# MB QUART PWE304 12" subwoofer review.



## KingSVT (Jul 30, 2006)

initial impressions are good, it's very heavy and attractive. This thing has a really stiff suspension. The cone is a shockingly stiff, kevlar reinforced? pulp. It has a inverted surround, that really add's a unique look to it (does that add surface area to the cone???), and a 12 spoke cast basket. The leads are stitched, looks like a kapton former with 3" copper voice coils. there is a... surprise surprise aluminum shorting ring in there  I cant see anything below the spider. the magnet has a central large vent, and the basket seems to encase the magnet, and its vents up through the basket over the magnet from under the spider? if that makes any sense. neat design overall.

re. 7.2
qms 6.3
qes 0.59
qts .54
fs. 34
vas 28.4

havent had a chance to listen to it yet, but as soon as I get some listening and tuneing time, hopefully this weekend.

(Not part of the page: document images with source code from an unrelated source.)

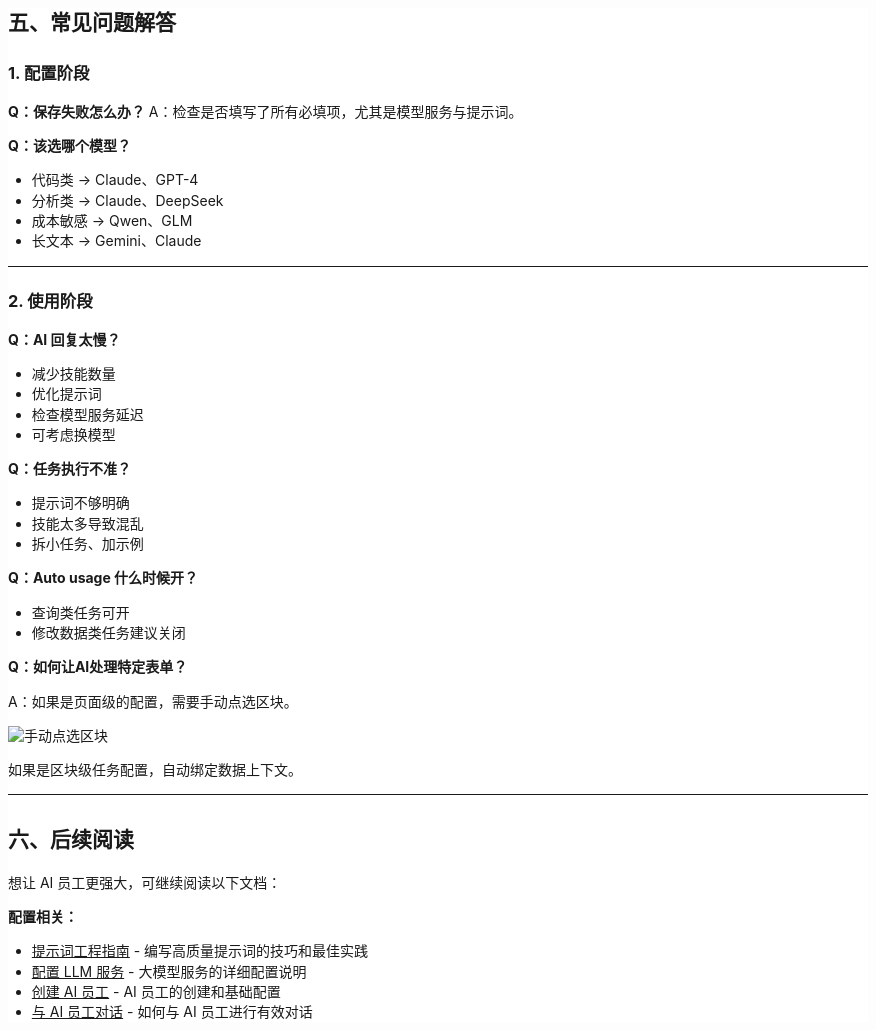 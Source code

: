 
## 五、常见问题解答

### 1. 配置阶段

**Q：保存失败怎么办？**
A：检查是否填写了所有必填项，尤其是模型服务与提示词。

**Q：该选哪个模型？**

* 代码类 → Claude、GPT-4
* 分析类 → Claude、DeepSeek
* 成本敏感 → Qwen、GLM
* 长文本 → Gemini、Claude

---

### 2. 使用阶段

**Q：AI 回复太慢？**

* 减少技能数量
* 优化提示词
* 检查模型服务延迟
* 可考虑换模型

**Q：任务执行不准？**

* 提示词不够明确
* 技能太多导致混乱
* 拆小任务、加示例

**Q：Auto usage 什么时候开？**

* 查询类任务可开
* 修改数据类任务建议关闭

**Q：如何让AI处理特定表单？**

A：如果是页面级的配置，需要手动点选区块。

![手动点选区块](https://static-docs.nocobase.com/00_QuickStart_cn-2025-09-29-17-02-22.png)

如果是区块级任务配置，自动绑定数据上下文。

---

## 六、后续阅读

想让 AI 员工更强大，可继续阅读以下文档：

**配置相关：**

* [提示词工程指南](./prompt-engineering-guide.md) - 编写高质量提示词的技巧和最佳实践
* [配置 LLM 服务](/ai-employees/quick-start/llm-service) - 大模型服务的详细配置说明
* [创建 AI 员工](/ai-employees/quick-start/ai-employees) - AI 员工的创建和基础配置
* [与 AI 员工对话](/ai-employees/quick-start/chat) - 如何与 AI 员工进行有效对话
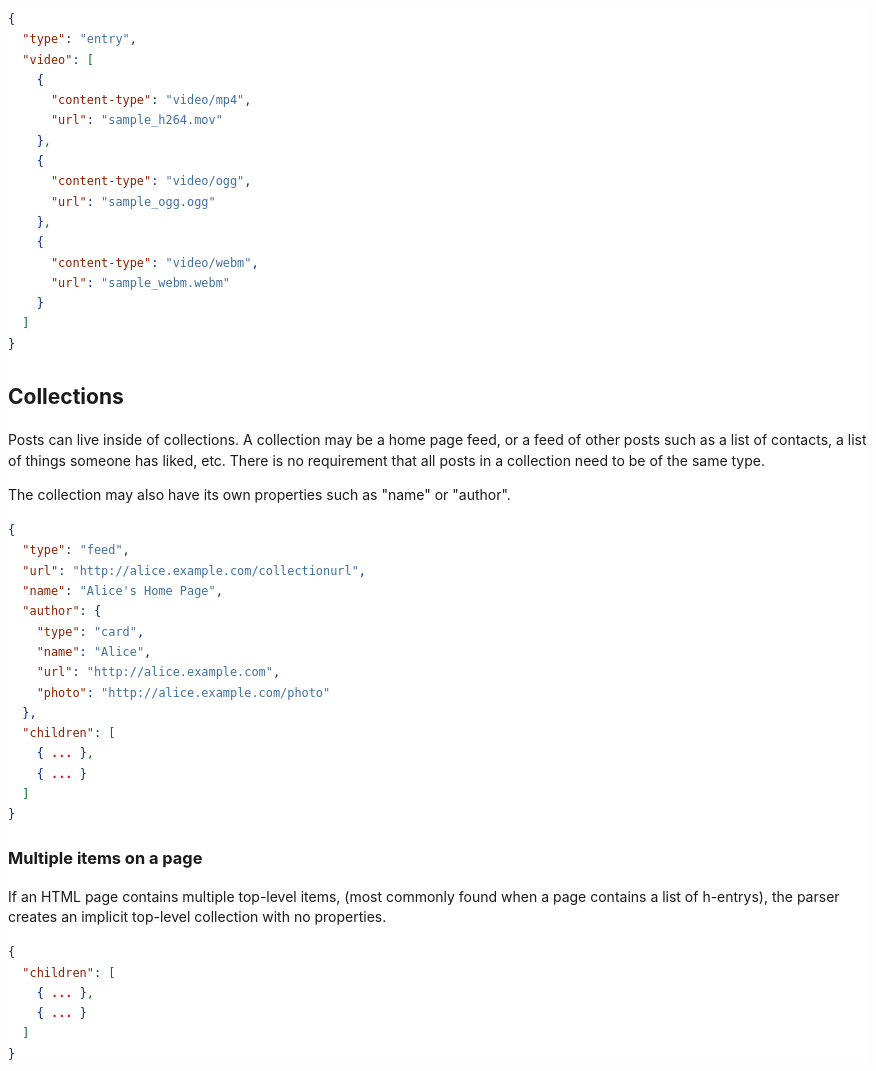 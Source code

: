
 ```json
{
  "type": "entry",
  "video": [
    {
      "content-type": "video/mp4",
      "url": "sample_h264.mov"
    },
    {
      "content-type": "video/ogg",
      "url": "sample_ogg.ogg"
    },
    {
      "content-type": "video/webm",
      "url": "sample_webm.webm"
    }
  ]
}
```

## Collections

Posts can live inside of collections. A collection may be a home page feed, or a feed of other posts such as a list of contacts, a list of things someone has liked, etc. There is no requirement that all posts in a collection need to be of the same type.

The collection may also have its own properties such as "name" or "author". 

```json
{
  "type": "feed",
  "url": "http://alice.example.com/collectionurl",
  "name": "Alice's Home Page",
  "author": {
    "type": "card",
    "name": "Alice",
    "url": "http://alice.example.com",
    "photo": "http://alice.example.com/photo"
  },
  "children": [
    { ... },
    { ... }
  ]
}
```

### Multiple items on a page
If an HTML page contains multiple top-level items, (most commonly found when a page contains a list of h-entrys), the parser creates an implicit top-level collection with no properties.

```json
{
  "children": [
    { ... },
    { ... }
  ]
}
```
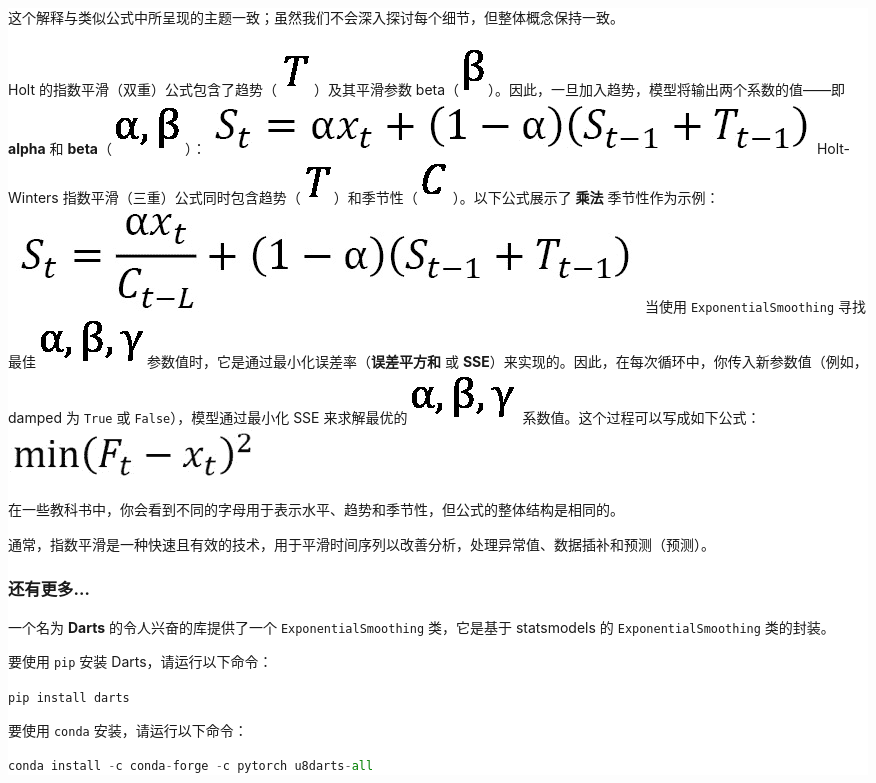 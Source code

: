 这个解释与类似公式中所呈现的主题一致；虽然我们不会深入探讨每个细节，但整体概念保持一致。

Holt 的指数平滑（双重）公式包含了趋势（![](img/file199.png)）及其平滑参数 beta（![](img/file200.png)）。因此，一旦加入趋势，模型将输出两个系数的值——即 **alpha** 和 **beta**（![](img/file201.png)）：![](img/img_chapter10_image53.jpg) Holt-Winters 指数平滑（三重）公式同时包含趋势（![](img/img_chapter10_image56.png)）和季节性（![](img/file202.png)）。以下公式展示了 **乘法** 季节性作为示例：![](img/img_chapter10_image58.jpg) 当使用 `ExponentialSmoothing` 寻找最佳![](img/file203.png)参数值时，它是通过最小化误差率（**误差平方和** 或 **SSE**）来实现的。因此，在每次循环中，你传入新参数值（例如，damped 为 `True` 或 `False`），模型通过最小化 SSE 来求解最优的![](img/file203.png) 系数值。这个过程可以写成如下公式：![](img/img_chapter10_image64.jpg)

在一些教科书中，你会看到不同的字母用于表示水平、趋势和季节性，但公式的整体结构是相同的。

通常，指数平滑是一种快速且有效的技术，用于平滑时间序列以改善分析，处理异常值、数据插补和预测（预测）。

### 还有更多…

一个名为 **Darts** 的令人兴奋的库提供了一个 `ExponentialSmoothing` 类，它是基于 statsmodels 的 `ExponentialSmoothing` 类的封装。

要使用 `pip` 安装 Darts，请运行以下命令：

```py
pip install darts
```

要使用 `conda` 安装，请运行以下命令：

```py
conda install -c conda-forge -c pytorch u8darts-all
```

I'll tell you how it sounds.


----------



## xencloud (Aug 26, 2005)

awesome, I'd love to see a review on these b/c they're super cheap on ebay right now, I noticed the unusual surround on these too....


----------



## KingSVT (Jul 30, 2006)

the picture doesn't do it justice, the basket looks cheap and plasticy in the pic, but in real life its very nice, its build quality surpassed my expectations, I was a little worried that the rockford, mb quart buyout? had degraded there newer products, but that doesnt seem to be the case in this woofer, hope it sounds good!


----------



## mikemareen (Apr 20, 2006)

why not give a review AFTER you listen to it?


----------



## KingSVT (Jul 30, 2006)

lol, ya that makes sence I know, figured I'd just start the thread and update it later.


----------



## KingSVT (Jul 30, 2006)

sorry, my sub amp is on the fritz  I have to wait for my replacement


----------



## zfactor (Oct 19, 2005)

not starting out so good then...


----------



## KingSVT (Jul 30, 2006)

lol, nope...  I'm going to redo a few things, some wireing, deck, amps, dsp...entire frontstage LOL sigh...it'll never end.


----------



## legend94 (Mar 15, 2006)

These are very well built and I love the way the DVC is so easy to change. According to the manual it is kevlar reinforced, which looks odd considering the front of the cone is one solid smooth piece. I would consider this sub a very good option on a SQL sub at the current ebay prices.


----------



## Eastcoast (Mar 26, 2005)

They are nice subs, I like the previous series better, but these are good performers. I'm surprised more people aren't running them.


----------